4 Replies Latest reply on Sep 28, 2018 6:59 AM by Jake Anderson

    Flag a group of data as "bad" when a single line item meets certain criteria

    Jake Anderson

      Hi All,

       

      I'm working with rows of data and have been trying to flag an entire Month's worth of data as bad when at least one line item meets certain criteria.  In this case, each line item has an age, and if that age falls into a certain age bucket, it's flagged as a bad thing.

       

      LineID     Age     Age Bucket     Good/OK/Bad     Date

      1               5          1-15 Days               Good          9/13/18

      2               17          16-30 Days            OK             8/10/18

      3               35          31-90 Days            Bad            7/21/18

       

      So above is a sample of what my data looks like (imagine many more rows).  I have added the Good/OK/Bad column as a calculated column based on the age bucket (which itself is a calculated column based on Age).

      I've had different versions of this problem across multiple different data sets, and it doesn't always work consistently.  Probably because I don't fully understand how to aggregate the Age Bucket correctly.

       

      Ultimately, what I'm trying to do is show for population of line items (say, a month's worth), whether or not there was at least one item where the Good/OK/Bad=Bad.

       

      I've created a field like this:

       

      If ATTR(Age Bucket)= "31-90 Days" and SUM(Number of Records)>0 Then "Bad"

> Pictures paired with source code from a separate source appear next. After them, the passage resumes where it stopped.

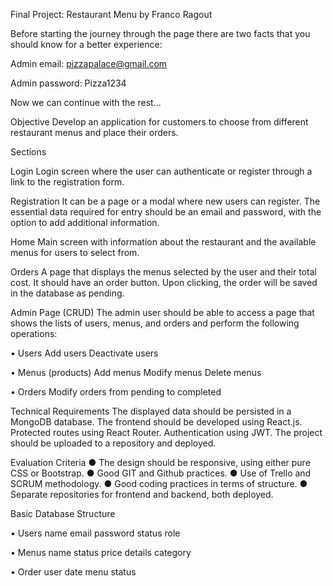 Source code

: Final Project: Restaurant Menu by Franco Ragout

Before starting the journey through the page there are two facts that you should know for a better experience:

Admin email: pizzapalace@gmail.com

Admin password: Pizza1234

Now we can continue with the rest...

Objective
Develop an application for customers to choose from different restaurant menus and place their orders.

Sections

Login
Login screen where the user can authenticate or register through a link to the registration form.

Registration
It can be a page or a modal where new users can register. The essential data required for entry should be an email and password, with the option to add additional information.

Home
Main screen with information about the restaurant and the available menus for users to select from.

Orders
A page that displays the menus selected by the user and their total cost. It should have an order button. Upon clicking, the order will be saved in the database as pending.

Admin Page (CRUD)
The admin user should be able to access a page that shows the lists of users, menus, and orders and perform the following operations:

• Users
Add users
Deactivate users

• Menus (products)
Add menus
Modify menus
Delete menus

• Orders
Modify orders from pending to completed

Technical Requirements
The displayed data should be persisted in a MongoDB database.
The frontend should be developed using React.js.
Protected routes using React Router.
Authentication using JWT.
The project should be uploaded to a repository and deployed.

Evaluation Criteria
● The design should be responsive, using either pure CSS or Bootstrap.
● Good GIT and Github practices.
● Use of Trello and SCRUM methodology.
● Good coding practices in terms of structure.
● Separate repositories for frontend and backend, both deployed.

Basic Database Structure

• Users
name
email
password
status
role

• Menus
name
status
price
details
category

• Order
user
date
menu
status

      ELSEIF ATTR(Age Bucket)="16-30 Days" and SUM(Number of Records)>0 Then "OK"

      ELSE "Good"

      END

       

      This does a fine job of separating out each line item into Good/OK/Bad categories and let's me apply colors to them.  However, I want to be able to remove the Age Bucket dimension from the view and just show:

       

      Month     Good/OK/BAD

      September     Good

      August            OK

      July                 Bad

       

      Sometimes it works properly, sometimes it doesn't and I can't pin down why.

       

      Any ideas?

        • 1. Re: Flag a group of data as "bad" when a single line item meets certain criteria
          Joe Oppelt

          You want to use LOD here.

           

          You probably have a series od dimensions you've broken this across.  I'm assuming you don't want your entire business flagged as bad for the month if one customer or geographic region should be marked bad.  So let's say Dim1, Dim2 and Dim3 are the dimensions that define the chunk of data that should be marked BAD for the month.

           

          { FIXED [Dim1],[Dim2],[Dim3], DATETRUNC('month', [Date field]) : MAX( if [Good/OK/Bad] = "Bad" then 1 else 0 END) }

           

          First:  where did I get that datetrunc mess?  I simply dragged the MONTH([Date field]) that I have on my rows/Columns shelf into the calc editor.  (This assumes you are breaking the data by months using a date field.  If you have a month field already, then just use that here.)

           

          This will go through all rows with in each defined dimension set for each month.  If any rows have BAD, then the 1 gets computed for that row, and the MAX will find the biggest value of all the 1s and 0s among that data set.  So if even one row is set to 1, then the final calc value for this LOD calc will be 1 for all the rows.

           

          Caveat:  I need to know how you calculated [Good/Bad/OK].  If it is an aggregate calc, this won't work, and we'll need to find a more complicated way to do this.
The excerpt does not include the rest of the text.